Earth, also known as the Blue Planet, with 70% of its surface covered by water, to an average depth of 3,700 metres, looks like a world of water from space, and this leads us to wonder where all this water originally came from.

The water on our planet has, over aeons, shaped our continents, built our atmosphere and also contains the cradle of life somewhere in its depths.

Our oceans contain within their salty depths, millions of life forms, from bacteria to blue whales and everything in-between. They sit at the sit at the centre of our planet’s ecology, climate and weather and the water within them drives our winds, temporarily becomes clouds or ice sheets in various regions, and connects the poles via lackadaisical deep-sea currents. All of these are reflections of water’s singular role in absorbing and moving the Sun’s energy around our planet.

It may surprise you then that these oceans have not always existed on our planet; before Earth first took shape about 4.5 billion years ago, the surface of our planet was an unrecognisable hell – volcanic and bone dry.

Our oceans’ water, the substance precious to every life form and which has come to define our planet, arrived in frozen lumps from space, many hundreds of millions of years after the Earth first took shape, during one of the most violent episodes in our planet’s early history.

Water is the second most common molecule in the universe; each molecule is made from two atoms of hydrogen and one of oxygen. The hydrogen comes from the moments after creation itself, the Big Bang. As the universe exploded into being 13.7 billion years ago, some of the energy that came out of the unimaginable fireball began to condense into particles and radiation. These electrons and protons very quickly slowed down and captured each other by mutual attraction, creating hydrogen, still the most common atom in the universe.

Millions of years later clouds of hydrogen clumped together and eventually the atoms at their centre fused into helium, creating the first stars which then, when they eventually burned out billions of years later, they began to fuse their helium. All of this eventually led to the production of many of the heavy elements we know today – from helium to iron.

The stars eventually died in explosions, and their cores collapsed into a dense collection of particles known as a white dwarf, which created vast surrounding clouds of newly-minted atoms of argon, carbon, chlorine, neon, sulphur, sodium and oxygen.

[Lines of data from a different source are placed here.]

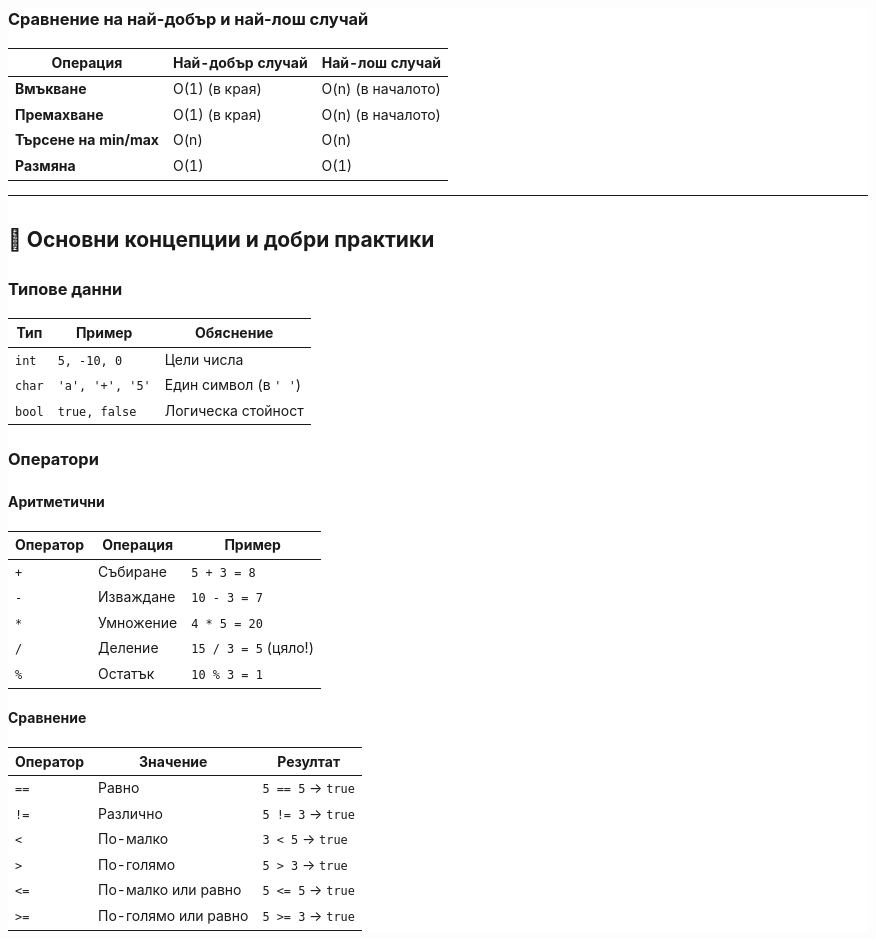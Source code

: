 ### Сравнение на най-добър и най-лош случай

| Операция | Най-добър случай | Най-лош случай |
|---|---|---|
| **Вмъкване** | O(1) (в края) | O(n) (в началото) |
| **Премахване** | O(1) (в края) | O(n) (в началото) |
| **Търсене на min/max** | O(n) | O(n) |
| **Размяна** | O(1) | O(1) |

---

## 🎯 Основни концепции и добри практики

### Типове данни

| Тип | Пример | Обяснение |
|---|---|---|
| `int` | `5, -10, 0` | Цели числа |
| `char` | `'a', '+', '5'` | Един символ (в `' '`) |
| `bool` | `true, false` | Логическа стойност |

### Оператори

#### Аритметични

| Оператор | Операция | Пример |
|---|---|---|
| `+` | Събиране | `5 + 3 = 8` |
| `-` | Изваждане | `10 - 3 = 7` |
| `*` | Умножение | `4 * 5 = 20` |
| `/` | Деление | `15 / 3 = 5` (цяло!) |
| `%` | Остатък | `10 % 3 = 1` |

#### Сравнение

| Оператор | Значение | Резултат |
|---|---|---|
| `==` | Равно | `5 == 5` → `true` |
| `!=` | Различно | `5 != 3` → `true` |
| `<` | По-малко | `3 < 5` → `true` |
| `>` | По-голямо | `5 > 3` → `true` |
| `<=` | По-малко или равно | `5 <= 5` → `true` |
| `>=` | По-голямо или равно | `5 >= 3` → `true` |
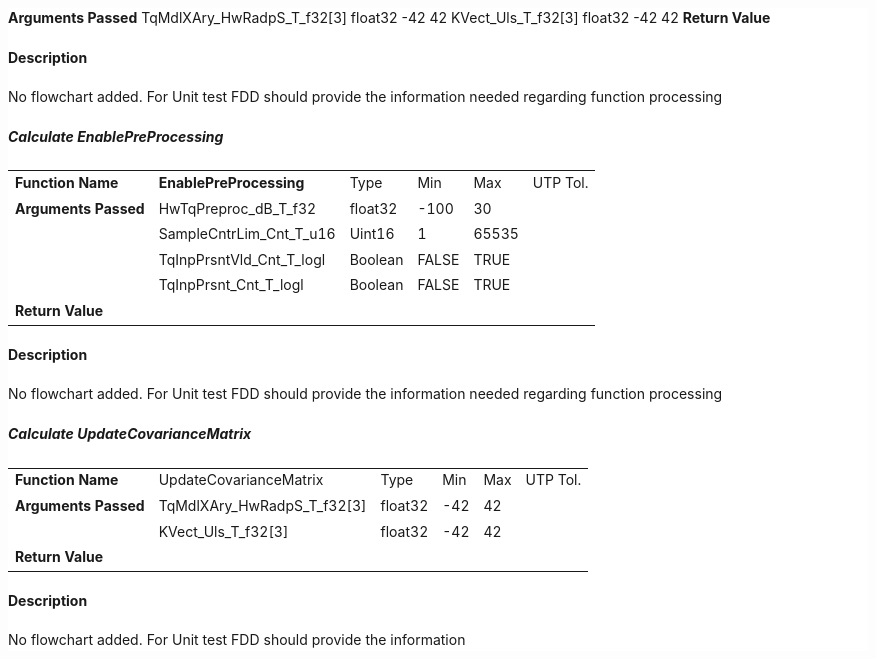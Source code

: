 <td><strong>Arguments Passed</strong></td>
<td>TqMdlXAry_HwRadpS_T_f32[3]</td>
<td>float32</td>
<td>-42</td>
<td>42</td>
<td></td>
</tr>
<tr class="odd">
<td></td>
<td>KVect_Uls_T_f32[3]</td>
<td>float32</td>
<td>-42</td>
<td>42</td>
<td></td>
</tr>
<tr class="even">
<td><strong>Return Value</strong></td>
<td></td>
<td></td>
<td></td>
<td></td>
<td></td>
</tr>
</tbody>
</table>

#### Description

No flowchart added. For Unit test FDD should provide the information
needed regarding function processing

##### Calculate **EnablePreProcessing**

|                      |                          |         |       |       |          |
|----------------|-----------------------------|----------|-------|------|------|
| **Function Name**    | **EnablePreProcessing**  | Type    | Min   | Max   | UTP Tol. |
| **Arguments Passed** | HwTqPreproc_dB_T_f32     | float32 | -100  | 30    |          |
|                      | SampleCntrLim_Cnt_T_u16  | Uint16  | 1     | 65535 |          |
|                      | TqInpPrsntVld_Cnt_T_logl | Boolean | FALSE | TRUE  |          |
|                      | TqInpPrsnt_Cnt_T_logl    | Boolean | FALSE | TRUE  |          |
| **Return Value**     |                          |         |       |       |          |

#### Description

No flowchart added. For Unit test FDD should provide the information
needed regarding function processing

##### Calculate **UpdateCovarianceMatrix**

|                      |                              |         |     |     |          |
|-----------------|------------------------------|----------|------|------|------|
| **Function Name**    | UpdateCovarianceMatrix       | Type    | Min | Max | UTP Tol. |
| **Arguments Passed** | TqMdlXAry_HwRadpS_T_f32\[3\] | float32 | -42 | 42  |          |
|                      | KVect_Uls_T_f32\[3\]         | float32 | -42 | 42  |          |
| **Return Value**     |                              |         |     |     |          |

#### Description

No flowchart added. For Unit test FDD should provide the information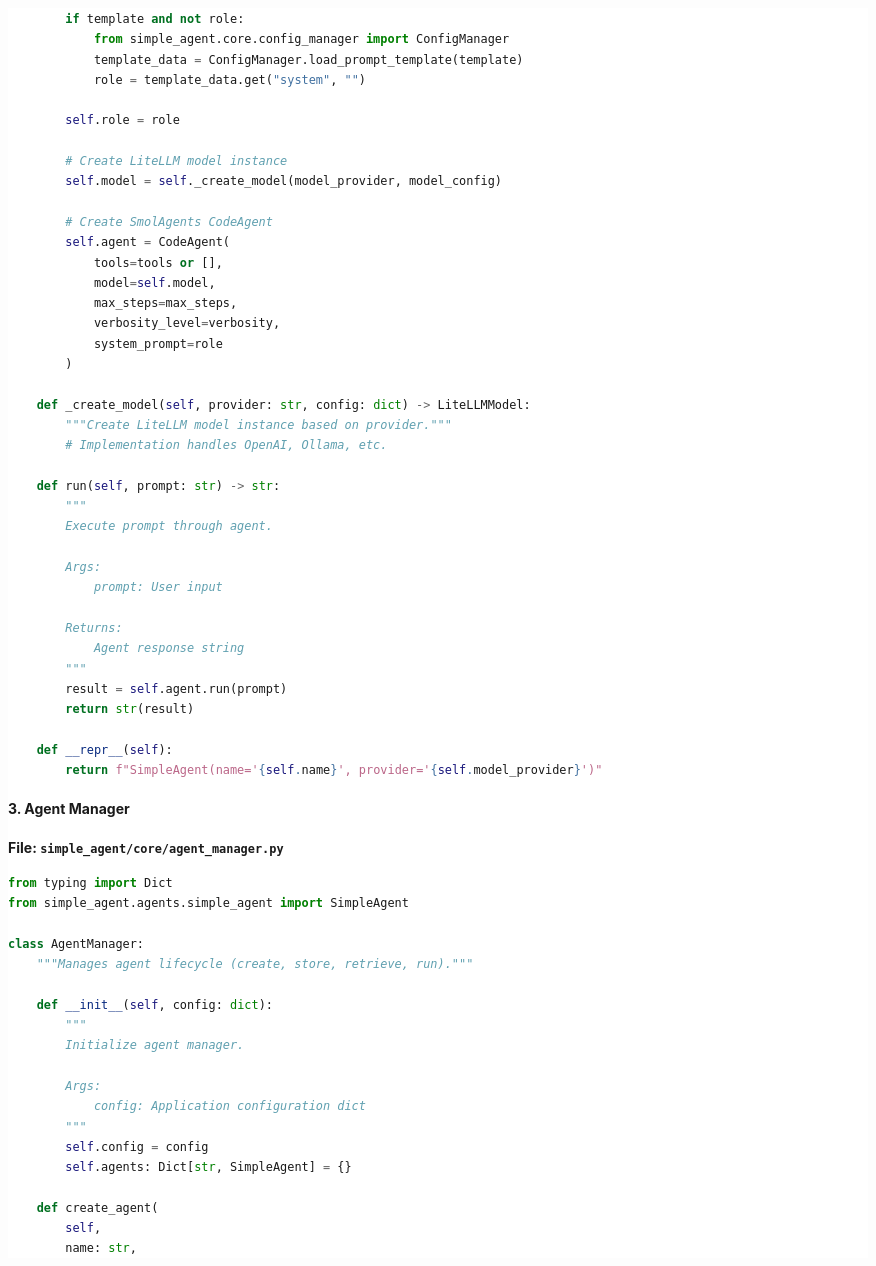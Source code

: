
 ```python
        if template and not role:
            from simple_agent.core.config_manager import ConfigManager
            template_data = ConfigManager.load_prompt_template(template)
            role = template_data.get("system", "")

        self.role = role

        # Create LiteLLM model instance
        self.model = self._create_model(model_provider, model_config)

        # Create SmolAgents CodeAgent
        self.agent = CodeAgent(
            tools=tools or [],
            model=self.model,
            max_steps=max_steps,
            verbosity_level=verbosity,
            system_prompt=role
        )

    def _create_model(self, provider: str, config: dict) -> LiteLLMModel:
        """Create LiteLLM model instance based on provider."""
        # Implementation handles OpenAI, Ollama, etc.

    def run(self, prompt: str) -> str:
        """
        Execute prompt through agent.

        Args:
            prompt: User input

        Returns:
            Agent response string
        """
        result = self.agent.run(prompt)
        return str(result)

    def __repr__(self):
        return f"SimpleAgent(name='{self.name}', provider='{self.model_provider}')"
```

#### 3. Agent Manager

**File: `simple_agent/core/agent_manager.py`**

```python
from typing import Dict
from simple_agent.agents.simple_agent import SimpleAgent

class AgentManager:
    """Manages agent lifecycle (create, store, retrieve, run)."""

    def __init__(self, config: dict):
        """
        Initialize agent manager.

        Args:
            config: Application configuration dict
        """
        self.config = config
        self.agents: Dict[str, SimpleAgent] = {}

    def create_agent(
        self,
        name: str,
```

Around 5 billion years ago, all the hydrogen and oxygen that would end up as water molecules on the surface of our planet came together by chance on carbon and silicon dust grains in the planetary nebula into which our Sun was born, eventually tumbling through space acquiring successive layers of ice, eventually landing on our planet. It took another few billion years and many comets, asteroids etc. pummelling the earth before our oceans were eventually born.

The moral of the story? Our water took billions of ears to arrive on earth and we need it to survive on this planet so do not waste it!